Curiosity landed on the Red Planet on August 5.
It has beamed back vast amounts of data from rock, soil and atmospheric samples taken using an arsenal of hi-tech equipment.
Dr Bridges said: "Over the first 90 Mars days it was useful to be able to talk to other members of the team, but it's not practical to continue for any protracted amount of time.
"But the aim remains the same – to test for habitability, trying to understand whether there was flowing water or other conditions able to support life on Mars."
In 2011, Dr Bridges was selected from 140 scientists who applied for a role working on the Nasa Mars mission.
He arrived in California on August 1.
"It was a fascinating working environment in Pasadena, seeing the project right through from the entry to the landing to turning everything on," said Dr Bridges.
"The first few images of Mount Sharp were beautiful and then we started moving little by little towards it, which is the ultimate goal.
"We switched on the ChemCam for the first time – it was a fascinating experience seeing it all unfold."
Curiosity has an estimated two-year lifespan.
The mission will continue until the robot is no longer capable of sending back information.

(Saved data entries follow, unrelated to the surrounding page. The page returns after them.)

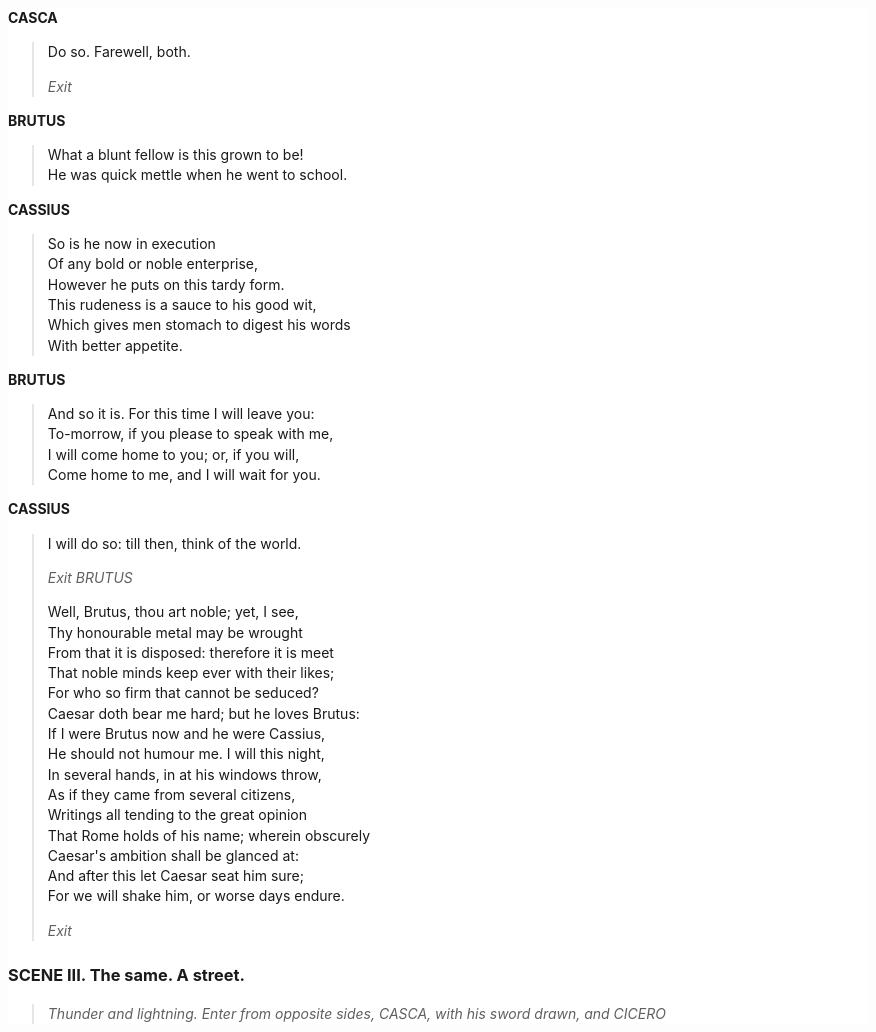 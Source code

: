 <A NAME=speech83><b>CASCA</b></a>
<blockquote>
<A NAME=1.2.301>Do so. Farewell, both.</A><br>
<p><i>Exit</i></p>
</blockquote>

<A NAME=speech84><b>BRUTUS</b></a>
<blockquote>
<A NAME=1.2.302>What a blunt fellow is this grown to be!</A><br>
<A NAME=1.2.303>He was quick mettle when he went to school.</A><br>
</blockquote>

<A NAME=speech85><b>CASSIUS</b></a>
<blockquote>
<A NAME=1.2.304>So is he now in execution</A><br>
<A NAME=1.2.305>Of any bold or noble enterprise,</A><br>
<A NAME=1.2.306>However he puts on this tardy form.</A><br>
<A NAME=1.2.307>This rudeness is a sauce to his good wit,</A><br>
<A NAME=1.2.308>Which gives men stomach to digest his words</A><br>
<A NAME=1.2.309>With better appetite.</A><br>
</blockquote>

<A NAME=speech86><b>BRUTUS</b></a>
<blockquote>
<A NAME=1.2.310>And so it is. For this time I will leave you:</A><br>
<A NAME=1.2.311>To-morrow, if you please to speak with me,</A><br>
<A NAME=1.2.312>I will come home to you; or, if you will,</A><br>
<A NAME=1.2.313>Come home to me, and I will wait for you.</A><br>
</blockquote>

<A NAME=speech87><b>CASSIUS</b></a>
<blockquote>
<A NAME=1.2.314>I will do so: till then, think of the world.</A><br>
<p><i>Exit BRUTUS</i></p>
<A NAME=1.2.315>Well, Brutus, thou art noble; yet, I see,</A><br>
<A NAME=1.2.316>Thy honourable metal may be wrought</A><br>
<A NAME=1.2.317>From that it is disposed: therefore it is meet</A><br>
<A NAME=1.2.318>That noble minds keep ever with their likes;</A><br>
<A NAME=1.2.319>For who so firm that cannot be seduced?</A><br>
<A NAME=1.2.320>Caesar doth bear me hard; but he loves Brutus:</A><br>
<A NAME=1.2.321>If I were Brutus now and he were Cassius,</A><br>
<A NAME=1.2.322>He should not humour me. I will this night,</A><br>
<A NAME=1.2.323>In several hands, in at his windows throw,</A><br>
<A NAME=1.2.324>As if they came from several citizens,</A><br>
<A NAME=1.2.325>Writings all tending to the great opinion</A><br>
<A NAME=1.2.326>That Rome holds of his name; wherein obscurely</A><br>
<A NAME=1.2.327>Caesar's ambition shall be glanced at:</A><br>
<A NAME=1.2.328>And after this let Caesar seat him sure;</A><br>
<A NAME=1.2.329>For we will shake him, or worse days endure.</A><br>
<p><i>Exit</i></p>
</blockquote>
<h3>SCENE III. The same. A street.</h3>
<p><blockquote>
<i>Thunder and lightning. Enter from opposite sides, CASCA, with his sword drawn, and CICERO</i>
</blockquote>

"Another Mars rover, Opportunity, has been on the planet since 2004 and is still functioning, so we'll keep analysing whatever Curiosity sends back until it fails," said Dr Bridges.
"Hopefully, it will go for a considerable period of time."
The latest data to be sent back is the analysis of methane in the atmosphere.
"The levels are much smaller than we first thought – there are vanishingly small parts of methane in the Mars atmosphere," Dr Bridges said.
"Earth spectrometers were giving us much larger readings than we are getting from Curiosity, but that's one of the advantages of being on the surface."
Scientists were interested in the methane levels because they could be associated with microbial activity at some point in the planet's history.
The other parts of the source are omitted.